The WNBA isn't a publicly traded company, as you know, so some of this is impossible to answer. But, according to Deloitte, the WNBA's revenues this year are projected to surpass $1 billion, up from $710 million in 2024. There's only 13 teams to split that revenue from, which is less than half of the NBA teams.
I'm not really sure how its a plausible argument that the WNBA, with revenues surpassing one billion dollars in 2025, should be paying max salaries of 225k. It is not consistent with male professional sports leagues in how revenue is split (I am not talking about the gross number), and, even if profitability is the issue people like to talk about, it is still not consistent with how high-valuation and high-revenue companies work anyway. Uber wasn't making a profit in 2022, but their CEO still made over a million dollars + top engineers were making 500k+. There was nothing wrong with that. They did eventually did make a profit.

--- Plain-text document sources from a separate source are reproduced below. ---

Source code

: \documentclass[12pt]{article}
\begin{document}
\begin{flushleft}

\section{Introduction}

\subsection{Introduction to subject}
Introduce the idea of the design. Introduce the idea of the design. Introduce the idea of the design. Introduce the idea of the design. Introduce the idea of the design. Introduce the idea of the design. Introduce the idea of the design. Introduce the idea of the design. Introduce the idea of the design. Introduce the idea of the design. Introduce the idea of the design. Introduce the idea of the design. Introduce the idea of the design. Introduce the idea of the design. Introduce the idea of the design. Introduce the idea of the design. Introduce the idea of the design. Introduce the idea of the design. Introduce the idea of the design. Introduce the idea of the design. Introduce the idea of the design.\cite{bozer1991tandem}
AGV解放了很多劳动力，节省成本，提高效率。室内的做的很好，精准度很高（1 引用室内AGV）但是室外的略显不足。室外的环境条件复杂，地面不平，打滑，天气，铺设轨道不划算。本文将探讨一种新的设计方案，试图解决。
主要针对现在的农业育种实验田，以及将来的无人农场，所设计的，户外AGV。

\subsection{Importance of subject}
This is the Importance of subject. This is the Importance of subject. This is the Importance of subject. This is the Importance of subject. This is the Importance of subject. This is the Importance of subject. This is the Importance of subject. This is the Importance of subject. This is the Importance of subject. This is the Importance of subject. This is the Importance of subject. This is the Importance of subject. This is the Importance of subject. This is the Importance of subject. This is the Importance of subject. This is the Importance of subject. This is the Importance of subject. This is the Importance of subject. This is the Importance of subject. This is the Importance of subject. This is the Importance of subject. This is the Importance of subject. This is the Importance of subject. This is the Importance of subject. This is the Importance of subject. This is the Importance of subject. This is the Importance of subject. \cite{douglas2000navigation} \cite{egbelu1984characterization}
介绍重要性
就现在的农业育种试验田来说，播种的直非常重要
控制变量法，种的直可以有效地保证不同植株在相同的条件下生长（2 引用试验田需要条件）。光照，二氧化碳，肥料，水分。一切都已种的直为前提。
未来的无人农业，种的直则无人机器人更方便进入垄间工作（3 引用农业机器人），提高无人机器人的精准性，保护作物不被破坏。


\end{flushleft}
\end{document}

WNBA is different in financial scale than Uber, but they're clearly still seen as a worthwhile investment. Individual teams' valuations are soaring and expansion is rapidly happening. The NBA owns 42% of the league. If it was in such a terrible financial situation as others make it out to be, and they can barely afford the league, how could that really be happening?
Again, I'm not arguing for similar NBA salaries. But to get 30-40% of the revenue split, up from 8%!!!, would at least be a solid ground for players to stop playing in other leagues year round + make the WNBA a more solidified sport.